University of California IT workers file age, national origin discrimination lawsuit
After over 50 university employees were replaced by an offshore outsourcing firm, the former IT workers announced that they intend to file a discrimination lawsuit to challenge their termination. The former tech workers at the University of California, San Francisco (UCSF) campus claim they were victims of age and national origin discrimination.
In February 2017, 50 full-time employees and over 30 contractors were fired and replaced by an IT services firm based in India. The majority of those fired were over the age of 40, and were replaced by workers mainly in their early 20s.
The Age Discrimination in Employment Act prohibits discrimination against people who are 40 or older because of their age. The national origin discrimination claim emerged because the fired employees represented the diversity of California and were replaced by a group from one particular country.

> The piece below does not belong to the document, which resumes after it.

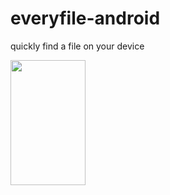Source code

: # everyfile-android
quickly find a file on your device

<img src="https://github.com/sleepchild/everyfile-android/releases/download/20220518_1414/s1.png" width='120px' height='200px'/>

According to the Equal Employment Opportunity Commission, national origin discrimination occurs when an employer treats someone unfavorably because of their race, ethnicity, they are from a particular part of the world, or because they appear to be part of a particular ethnic group.
National origin discrimination also occurs when an employer uses an employment practice that applies to everyone, but it has a negative impact on people of a certain national origin and if the practice is not necessary for operation of business.
According to a California state auditor’s report, UCSF had failed to report $175 million in its budget. Meanwhile, the University stated that replacing the California workers with an offshore IT services workers would save them $30 million over the next five years. The lead counsel for the fired IT workers, J. Gary Gwilliam, states that the secret “slush” of $175 million would be more than enough to cover the cost of keeping the jobs in California, with money left over to support the University and its students.